Some of the villagers have managed to stay in contact with HAFSA since 7th October, but of course their current situation is perilous. They cannot leave their village easily, which makes life almost impossible as they depend on being able to travel to Nablus. The settlers in the West Bank have become increasingly aggressive and threatening. They have destroyed crops and set fires where fruit and olive trees grow. This will devastate this year’s harvests. The villagers fear that they could be driven out of their lands and be coerced into taking refuge in Jordan. They received menacing letters recently: “You have the last chance to escape to Jordan in an organised manner…After that we will destroy every enemy and expel you forcefully from our holy land that God has written for us and from which He has commanded us not to turn away from it no matter what happens.”
Two days ago, HAFSA set up a Zoom call with one of the villagers, Abu Yasser, who had agreed to talk about the evolving situation and some of the day-to-day effects of their ever-worsening situation. The people are extremely scared and fear a new Nakba.
The villagers are heavily dependent on Nablus for shopping, banking, working and healthcare, but travellers are being blocked by many Israeli checkpoints and threatened by armed settlers. Abu Yasser explained that the short eight-mile journey to Nablus now takes five hours, as they have to take an extremely circuitous route, using minor roads all the way. Schools are closed, as teachers cannot travel to Sabastiya, people cannot reach their workplaces, and there are fears electricity could be cut off, so the village is trying to stock up on torches and tilly lamps.

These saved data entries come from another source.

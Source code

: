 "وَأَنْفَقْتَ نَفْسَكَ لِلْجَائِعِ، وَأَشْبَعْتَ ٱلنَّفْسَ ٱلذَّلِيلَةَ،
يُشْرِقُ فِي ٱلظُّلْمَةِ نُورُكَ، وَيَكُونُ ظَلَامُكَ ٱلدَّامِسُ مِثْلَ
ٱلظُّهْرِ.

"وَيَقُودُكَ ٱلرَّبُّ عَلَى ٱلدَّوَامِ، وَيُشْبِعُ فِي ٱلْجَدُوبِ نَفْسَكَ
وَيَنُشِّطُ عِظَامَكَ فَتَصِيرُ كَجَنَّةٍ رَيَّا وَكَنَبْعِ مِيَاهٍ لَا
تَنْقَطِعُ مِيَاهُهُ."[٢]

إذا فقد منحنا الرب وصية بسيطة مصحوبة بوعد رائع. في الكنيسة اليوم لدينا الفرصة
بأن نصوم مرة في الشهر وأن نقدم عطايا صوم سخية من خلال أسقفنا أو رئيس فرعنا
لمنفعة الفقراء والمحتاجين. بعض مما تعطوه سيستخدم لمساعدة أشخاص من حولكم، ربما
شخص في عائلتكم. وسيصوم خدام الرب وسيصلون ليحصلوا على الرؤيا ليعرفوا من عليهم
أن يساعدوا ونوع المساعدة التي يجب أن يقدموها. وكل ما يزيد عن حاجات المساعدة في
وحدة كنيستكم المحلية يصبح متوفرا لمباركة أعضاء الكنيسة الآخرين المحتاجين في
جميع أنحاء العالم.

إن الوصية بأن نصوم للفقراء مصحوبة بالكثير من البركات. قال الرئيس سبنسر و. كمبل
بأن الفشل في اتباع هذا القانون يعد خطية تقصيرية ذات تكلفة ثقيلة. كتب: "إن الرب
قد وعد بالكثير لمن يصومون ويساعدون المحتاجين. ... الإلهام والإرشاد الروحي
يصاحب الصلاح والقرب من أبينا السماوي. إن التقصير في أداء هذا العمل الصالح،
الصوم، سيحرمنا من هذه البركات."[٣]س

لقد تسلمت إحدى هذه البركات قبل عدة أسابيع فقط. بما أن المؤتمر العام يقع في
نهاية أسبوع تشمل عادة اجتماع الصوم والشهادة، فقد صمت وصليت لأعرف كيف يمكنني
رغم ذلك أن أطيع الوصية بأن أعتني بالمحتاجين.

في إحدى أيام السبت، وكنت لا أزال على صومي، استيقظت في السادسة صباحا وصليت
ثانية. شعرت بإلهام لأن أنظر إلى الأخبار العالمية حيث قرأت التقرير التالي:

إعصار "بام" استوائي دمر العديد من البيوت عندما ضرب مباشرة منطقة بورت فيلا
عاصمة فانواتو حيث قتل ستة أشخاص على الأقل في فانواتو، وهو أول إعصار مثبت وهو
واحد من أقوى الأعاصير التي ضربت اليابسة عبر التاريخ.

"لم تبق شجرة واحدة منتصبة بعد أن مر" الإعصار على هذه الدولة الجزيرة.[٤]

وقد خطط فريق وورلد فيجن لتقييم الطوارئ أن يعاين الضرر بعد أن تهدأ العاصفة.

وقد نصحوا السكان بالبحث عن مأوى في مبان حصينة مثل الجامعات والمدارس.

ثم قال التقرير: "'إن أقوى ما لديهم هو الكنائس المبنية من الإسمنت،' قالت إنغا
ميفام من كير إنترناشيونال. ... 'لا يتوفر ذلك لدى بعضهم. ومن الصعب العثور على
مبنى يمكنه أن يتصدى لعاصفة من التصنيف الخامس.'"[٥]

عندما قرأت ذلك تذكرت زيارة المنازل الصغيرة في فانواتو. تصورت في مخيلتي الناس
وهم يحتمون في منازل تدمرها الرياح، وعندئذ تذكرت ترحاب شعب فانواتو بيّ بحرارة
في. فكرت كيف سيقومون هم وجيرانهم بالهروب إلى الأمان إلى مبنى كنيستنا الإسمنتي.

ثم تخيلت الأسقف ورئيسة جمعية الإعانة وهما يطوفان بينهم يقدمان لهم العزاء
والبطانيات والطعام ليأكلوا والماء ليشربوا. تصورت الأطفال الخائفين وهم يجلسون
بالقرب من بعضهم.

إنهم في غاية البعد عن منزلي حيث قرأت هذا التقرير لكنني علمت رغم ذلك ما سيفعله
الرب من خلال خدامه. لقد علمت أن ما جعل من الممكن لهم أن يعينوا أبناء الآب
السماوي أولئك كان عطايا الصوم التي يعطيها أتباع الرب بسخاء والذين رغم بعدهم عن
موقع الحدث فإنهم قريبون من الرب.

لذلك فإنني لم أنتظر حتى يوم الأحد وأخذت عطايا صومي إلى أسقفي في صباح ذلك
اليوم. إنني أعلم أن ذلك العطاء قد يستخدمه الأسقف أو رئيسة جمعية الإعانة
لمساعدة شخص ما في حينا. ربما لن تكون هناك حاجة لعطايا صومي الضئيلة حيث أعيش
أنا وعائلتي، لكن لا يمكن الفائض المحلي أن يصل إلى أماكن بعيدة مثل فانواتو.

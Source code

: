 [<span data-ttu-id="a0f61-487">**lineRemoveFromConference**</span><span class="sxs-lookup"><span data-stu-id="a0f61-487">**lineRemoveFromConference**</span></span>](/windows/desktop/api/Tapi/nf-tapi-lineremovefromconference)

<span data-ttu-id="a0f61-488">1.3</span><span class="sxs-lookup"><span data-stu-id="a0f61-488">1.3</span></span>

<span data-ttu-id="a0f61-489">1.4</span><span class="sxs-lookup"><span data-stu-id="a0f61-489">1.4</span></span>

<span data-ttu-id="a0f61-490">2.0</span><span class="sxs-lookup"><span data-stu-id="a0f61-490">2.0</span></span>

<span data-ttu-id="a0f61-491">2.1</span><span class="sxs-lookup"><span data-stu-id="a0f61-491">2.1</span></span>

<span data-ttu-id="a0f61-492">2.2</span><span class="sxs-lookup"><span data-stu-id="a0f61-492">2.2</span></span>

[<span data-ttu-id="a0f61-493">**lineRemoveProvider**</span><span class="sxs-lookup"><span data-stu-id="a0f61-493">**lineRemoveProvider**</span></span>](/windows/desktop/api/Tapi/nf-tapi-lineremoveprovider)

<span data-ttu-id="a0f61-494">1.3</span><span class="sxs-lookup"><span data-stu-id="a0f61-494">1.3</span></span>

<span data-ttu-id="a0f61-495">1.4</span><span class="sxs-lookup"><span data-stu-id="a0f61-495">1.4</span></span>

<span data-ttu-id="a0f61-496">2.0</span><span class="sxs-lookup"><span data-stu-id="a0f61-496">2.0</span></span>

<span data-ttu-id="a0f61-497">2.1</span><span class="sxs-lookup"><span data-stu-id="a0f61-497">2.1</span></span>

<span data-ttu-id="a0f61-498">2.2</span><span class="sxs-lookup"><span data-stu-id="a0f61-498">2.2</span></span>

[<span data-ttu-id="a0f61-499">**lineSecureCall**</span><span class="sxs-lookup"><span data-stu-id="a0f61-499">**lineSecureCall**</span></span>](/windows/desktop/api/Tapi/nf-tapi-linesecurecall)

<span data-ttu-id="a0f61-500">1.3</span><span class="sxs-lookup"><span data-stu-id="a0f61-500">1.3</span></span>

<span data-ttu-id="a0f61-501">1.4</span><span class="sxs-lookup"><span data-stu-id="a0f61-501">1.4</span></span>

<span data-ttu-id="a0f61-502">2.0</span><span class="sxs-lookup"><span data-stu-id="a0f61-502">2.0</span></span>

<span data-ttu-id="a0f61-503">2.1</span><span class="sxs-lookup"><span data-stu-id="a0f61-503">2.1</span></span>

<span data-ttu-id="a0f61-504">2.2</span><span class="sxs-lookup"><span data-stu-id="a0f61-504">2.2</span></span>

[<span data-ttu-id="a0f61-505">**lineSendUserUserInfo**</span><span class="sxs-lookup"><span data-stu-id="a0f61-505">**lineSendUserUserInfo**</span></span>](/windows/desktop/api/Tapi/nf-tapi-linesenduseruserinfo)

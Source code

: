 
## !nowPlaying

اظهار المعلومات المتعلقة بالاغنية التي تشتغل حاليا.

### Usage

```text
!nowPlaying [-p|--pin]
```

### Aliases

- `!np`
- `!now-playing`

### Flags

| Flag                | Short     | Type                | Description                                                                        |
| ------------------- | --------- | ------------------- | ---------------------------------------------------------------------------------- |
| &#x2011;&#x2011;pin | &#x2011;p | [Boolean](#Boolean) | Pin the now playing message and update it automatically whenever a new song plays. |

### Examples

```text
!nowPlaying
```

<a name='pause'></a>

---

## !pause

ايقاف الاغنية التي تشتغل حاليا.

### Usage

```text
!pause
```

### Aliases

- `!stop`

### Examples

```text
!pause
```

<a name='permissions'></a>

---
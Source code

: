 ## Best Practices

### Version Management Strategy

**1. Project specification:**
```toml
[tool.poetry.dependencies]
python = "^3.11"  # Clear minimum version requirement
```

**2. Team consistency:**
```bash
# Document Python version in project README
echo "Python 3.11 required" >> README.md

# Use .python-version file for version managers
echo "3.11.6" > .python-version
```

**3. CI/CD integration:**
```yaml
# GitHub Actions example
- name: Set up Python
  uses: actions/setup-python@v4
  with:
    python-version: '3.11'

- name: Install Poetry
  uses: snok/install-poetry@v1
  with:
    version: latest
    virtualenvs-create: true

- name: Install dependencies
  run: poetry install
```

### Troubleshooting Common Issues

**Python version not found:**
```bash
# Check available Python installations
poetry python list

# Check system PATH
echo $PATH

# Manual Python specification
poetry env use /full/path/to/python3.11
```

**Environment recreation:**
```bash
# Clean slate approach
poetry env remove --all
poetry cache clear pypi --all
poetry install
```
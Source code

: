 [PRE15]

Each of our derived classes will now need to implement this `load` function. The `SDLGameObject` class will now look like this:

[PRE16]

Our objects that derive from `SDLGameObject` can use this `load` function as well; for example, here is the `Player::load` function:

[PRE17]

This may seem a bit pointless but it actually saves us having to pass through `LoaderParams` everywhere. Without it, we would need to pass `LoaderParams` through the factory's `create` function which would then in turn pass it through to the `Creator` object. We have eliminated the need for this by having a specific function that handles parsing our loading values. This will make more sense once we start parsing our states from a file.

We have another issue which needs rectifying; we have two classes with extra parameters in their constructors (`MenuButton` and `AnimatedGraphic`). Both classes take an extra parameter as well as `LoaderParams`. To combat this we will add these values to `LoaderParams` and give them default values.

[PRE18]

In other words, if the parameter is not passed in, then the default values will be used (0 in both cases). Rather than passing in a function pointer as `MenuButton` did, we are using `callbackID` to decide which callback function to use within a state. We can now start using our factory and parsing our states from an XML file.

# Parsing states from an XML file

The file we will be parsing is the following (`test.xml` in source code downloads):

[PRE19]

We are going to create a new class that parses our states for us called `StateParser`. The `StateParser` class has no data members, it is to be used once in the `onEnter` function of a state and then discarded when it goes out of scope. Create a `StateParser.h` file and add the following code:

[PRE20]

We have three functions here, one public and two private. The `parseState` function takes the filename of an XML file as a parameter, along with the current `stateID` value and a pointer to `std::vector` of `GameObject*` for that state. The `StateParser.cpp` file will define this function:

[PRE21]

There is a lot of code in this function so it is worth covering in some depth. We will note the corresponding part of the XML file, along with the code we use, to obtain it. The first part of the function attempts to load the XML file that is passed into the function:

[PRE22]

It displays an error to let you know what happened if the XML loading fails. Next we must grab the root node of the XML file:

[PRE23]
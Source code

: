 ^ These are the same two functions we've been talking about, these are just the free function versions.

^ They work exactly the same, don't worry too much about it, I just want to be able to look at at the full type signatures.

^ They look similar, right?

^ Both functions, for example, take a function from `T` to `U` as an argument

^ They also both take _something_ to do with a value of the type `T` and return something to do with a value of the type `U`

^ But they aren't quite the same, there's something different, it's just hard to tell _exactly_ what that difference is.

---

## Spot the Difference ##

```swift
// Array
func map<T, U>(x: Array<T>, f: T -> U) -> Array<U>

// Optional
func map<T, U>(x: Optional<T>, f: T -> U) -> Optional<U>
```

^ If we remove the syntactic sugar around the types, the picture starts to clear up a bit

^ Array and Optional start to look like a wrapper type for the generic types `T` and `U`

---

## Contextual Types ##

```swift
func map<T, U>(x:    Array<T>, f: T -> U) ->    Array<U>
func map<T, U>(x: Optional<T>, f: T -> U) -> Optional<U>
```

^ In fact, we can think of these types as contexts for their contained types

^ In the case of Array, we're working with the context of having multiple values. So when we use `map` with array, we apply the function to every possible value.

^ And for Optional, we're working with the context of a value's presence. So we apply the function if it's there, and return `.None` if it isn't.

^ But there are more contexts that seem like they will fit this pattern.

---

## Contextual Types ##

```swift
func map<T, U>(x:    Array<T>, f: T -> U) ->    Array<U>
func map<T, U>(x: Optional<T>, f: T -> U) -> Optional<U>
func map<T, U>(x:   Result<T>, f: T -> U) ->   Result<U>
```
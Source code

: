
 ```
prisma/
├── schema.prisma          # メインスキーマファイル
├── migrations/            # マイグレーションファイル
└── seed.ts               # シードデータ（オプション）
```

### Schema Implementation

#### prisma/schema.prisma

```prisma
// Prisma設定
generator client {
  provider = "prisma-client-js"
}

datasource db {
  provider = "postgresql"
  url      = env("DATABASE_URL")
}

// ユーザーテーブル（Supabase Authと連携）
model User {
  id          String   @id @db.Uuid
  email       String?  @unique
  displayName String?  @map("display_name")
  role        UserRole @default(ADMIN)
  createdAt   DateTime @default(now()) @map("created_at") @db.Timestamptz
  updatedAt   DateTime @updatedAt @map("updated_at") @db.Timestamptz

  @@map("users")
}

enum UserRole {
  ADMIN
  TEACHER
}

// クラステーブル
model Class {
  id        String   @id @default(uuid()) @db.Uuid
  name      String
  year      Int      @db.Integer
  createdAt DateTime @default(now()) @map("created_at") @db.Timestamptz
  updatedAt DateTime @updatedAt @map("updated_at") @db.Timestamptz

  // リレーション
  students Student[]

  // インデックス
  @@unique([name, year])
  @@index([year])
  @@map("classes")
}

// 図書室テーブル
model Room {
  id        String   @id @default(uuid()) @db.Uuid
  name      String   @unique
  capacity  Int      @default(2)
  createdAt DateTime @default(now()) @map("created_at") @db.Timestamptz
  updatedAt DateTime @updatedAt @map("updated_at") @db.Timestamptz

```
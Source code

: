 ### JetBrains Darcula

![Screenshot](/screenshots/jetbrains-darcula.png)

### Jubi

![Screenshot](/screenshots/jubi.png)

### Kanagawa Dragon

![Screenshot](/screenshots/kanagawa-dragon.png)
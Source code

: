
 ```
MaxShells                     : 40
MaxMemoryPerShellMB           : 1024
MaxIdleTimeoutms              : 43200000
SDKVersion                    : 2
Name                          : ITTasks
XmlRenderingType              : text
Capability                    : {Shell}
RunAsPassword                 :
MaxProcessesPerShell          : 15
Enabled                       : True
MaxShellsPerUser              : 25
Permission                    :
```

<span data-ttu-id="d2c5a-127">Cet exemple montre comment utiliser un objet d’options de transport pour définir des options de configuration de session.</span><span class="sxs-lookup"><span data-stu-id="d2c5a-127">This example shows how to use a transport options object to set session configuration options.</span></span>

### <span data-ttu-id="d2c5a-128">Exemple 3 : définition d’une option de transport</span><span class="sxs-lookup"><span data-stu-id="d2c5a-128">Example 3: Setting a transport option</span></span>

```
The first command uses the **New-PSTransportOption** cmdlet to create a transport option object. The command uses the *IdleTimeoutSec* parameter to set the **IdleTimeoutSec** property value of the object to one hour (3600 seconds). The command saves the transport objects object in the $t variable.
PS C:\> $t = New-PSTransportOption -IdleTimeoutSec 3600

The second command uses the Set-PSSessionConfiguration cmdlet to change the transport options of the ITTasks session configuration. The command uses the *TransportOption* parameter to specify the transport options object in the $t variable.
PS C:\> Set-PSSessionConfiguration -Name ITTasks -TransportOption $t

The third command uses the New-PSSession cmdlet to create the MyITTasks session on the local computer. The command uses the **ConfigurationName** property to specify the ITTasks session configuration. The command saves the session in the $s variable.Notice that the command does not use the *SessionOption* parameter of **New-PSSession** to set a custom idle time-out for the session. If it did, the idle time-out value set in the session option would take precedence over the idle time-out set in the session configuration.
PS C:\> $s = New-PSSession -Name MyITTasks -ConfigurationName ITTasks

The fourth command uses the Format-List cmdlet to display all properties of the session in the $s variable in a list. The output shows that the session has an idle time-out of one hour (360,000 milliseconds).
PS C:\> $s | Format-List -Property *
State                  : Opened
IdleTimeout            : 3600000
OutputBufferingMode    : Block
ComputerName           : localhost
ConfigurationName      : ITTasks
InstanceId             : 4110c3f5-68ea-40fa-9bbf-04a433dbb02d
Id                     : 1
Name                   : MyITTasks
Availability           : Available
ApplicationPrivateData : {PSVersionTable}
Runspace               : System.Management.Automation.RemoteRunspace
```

The situation is desperate, but, as well as the fear they are all experiencing, Abu Yasser gave such a clear impression of how resilient the community is, a resilience which is going to be of vital importance for their future. He also stated how encouraged the Palestinians are when they hear news of the increasingly large protests in the UK and elsewhere in the world. They feel they are not forgotten. Even if our politicians fail to listen and act, if we are providing some support for Palestine, we should continue to be out on the streets and make our voices heard in any way we can. The village of Sabastiya clearly values the strong links with the group in Hanwell, and everyone on the Zoom call reinforced their feelings of love and friendship.